Pace University's Adam Klein, who developed the theory, argues that information laundering is similar to how criminals launder illegal funds into financial institutions.[7] In the case of information laundering, illegitimate exchanges of information flow through social networks, political blogs, and search engines, where they intermix with mainstream ideas, and gradually become washed of their radical origins. According to Klein, "[c]onspiracies grow in communities like Reddit or Twitter, which can act as incubators.
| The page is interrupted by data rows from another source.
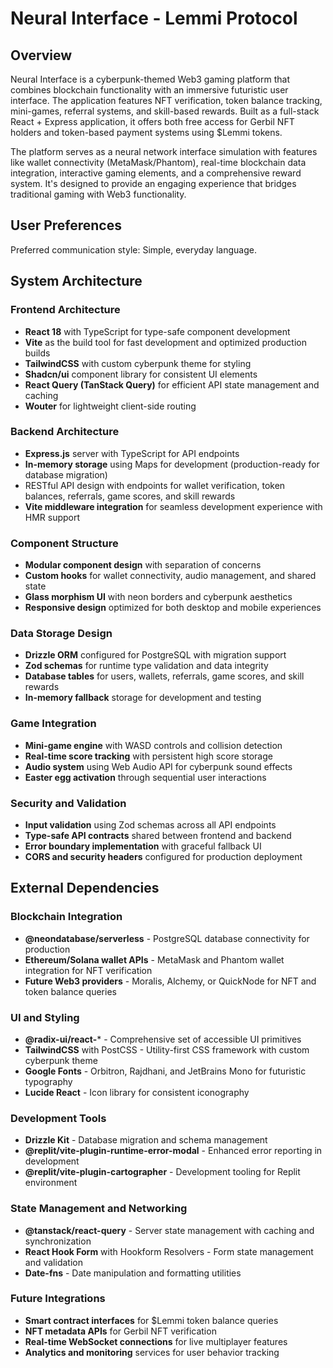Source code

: # Neural Interface - Lemmi Protocol

## Overview

Neural Interface is a cyberpunk-themed Web3 gaming platform that combines blockchain functionality with an immersive futuristic user interface. The application features NFT verification, token balance tracking, mini-games, referral systems, and skill-based rewards. Built as a full-stack React + Express application, it offers both free access for Gerbil NFT holders and token-based payment systems using $Lemmi tokens.

The platform serves as a neural network interface simulation with features like wallet connectivity (MetaMask/Phantom), real-time blockchain data integration, interactive gaming elements, and a comprehensive reward system. It's designed to provide an engaging experience that bridges traditional gaming with Web3 functionality.

## User Preferences

Preferred communication style: Simple, everyday language.

## System Architecture

### Frontend Architecture
- **React 18** with TypeScript for type-safe component development
- **Vite** as the build tool for fast development and optimized production builds
- **TailwindCSS** with custom cyberpunk theme for styling
- **Shadcn/ui** component library for consistent UI elements
- **React Query (TanStack Query)** for efficient API state management and caching
- **Wouter** for lightweight client-side routing

### Backend Architecture
- **Express.js** server with TypeScript for API endpoints
- **In-memory storage** using Maps for development (production-ready for database migration)
- RESTful API design with endpoints for wallet verification, token balances, referrals, game scores, and skill rewards
- **Vite middleware integration** for seamless development experience with HMR support

### Component Structure
- **Modular component design** with separation of concerns
- **Custom hooks** for wallet connectivity, audio management, and shared state
- **Glass morphism UI** with neon borders and cyberpunk aesthetics
- **Responsive design** optimized for both desktop and mobile experiences

### Data Storage Design
- **Drizzle ORM** configured for PostgreSQL with migration support
- **Zod schemas** for runtime type validation and data integrity
- **Database tables** for users, wallets, referrals, game scores, and skill rewards
- **In-memory fallback** storage for development and testing

### Game Integration
- **Mini-game engine** with WASD controls and collision detection
- **Real-time score tracking** with persistent high score storage
- **Audio system** using Web Audio API for cyberpunk sound effects
- **Easter egg activation** through sequential user interactions

### Security and Validation
- **Input validation** using Zod schemas across all API endpoints
- **Type-safe API contracts** shared between frontend and backend
- **Error boundary implementation** with graceful fallback UI
- **CORS and security headers** configured for production deployment

## External Dependencies

### Blockchain Integration
- **@neondatabase/serverless** - PostgreSQL database connectivity for production
- **Ethereum/Solana wallet APIs** - MetaMask and Phantom wallet integration for NFT verification
- **Future Web3 providers** - Moralis, Alchemy, or QuickNode for NFT and token balance queries

### UI and Styling
- **@radix-ui/react-*** - Comprehensive set of accessible UI primitives
- **TailwindCSS** with PostCSS - Utility-first CSS framework with custom cyberpunk theme
- **Google Fonts** - Orbitron, Rajdhani, and JetBrains Mono for futuristic typography
- **Lucide React** - Icon library for consistent iconography

### Development Tools
- **Drizzle Kit** - Database migration and schema management
- **@replit/vite-plugin-runtime-error-modal** - Enhanced error reporting in development
- **@replit/vite-plugin-cartographer** - Development tooling for Replit environment

### State Management and Networking
- **@tanstack/react-query** - Server state management with caching and synchronization
- **React Hook Form** with Hookform Resolvers - Form state management and validation
- **Date-fns** - Date manipulation and formatting utilities

### Future Integrations
- **Smart contract interfaces** for $Lemmi token balance queries
- **NFT metadata APIs** for Gerbil NFT verification
- **Real-time WebSocket connections** for live multiplayer features
- **Analytics and monitoring** services for user behavior tracking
Then they graduate onto more respected websites and political blogs, until sometimes, they're picked up by mainstream news outlets as 'trusted information'."[4]

Digital platforms can be especially vulnerable to information laundering efforts; faked videos (deepfakes) and images (photograph manipulation), for instance, can create media moments and spread disinformation.[8] According to Karen Kornbluh, director of the German Marshall Fund's Digital Innovation Democracy initiative, and Ellen Goodman, director of the Rutgers Institute for Information Policy & Law, bots, fake accounts and click farms "pretend to be people they're not and create a false sense of consensus", and commercial platforms, "designed to keep users online to be served ads, end up privileging engagement over truth or the public interest. What drives engagement is often outrage and disgust, so this is what the algorithm rewards."[9]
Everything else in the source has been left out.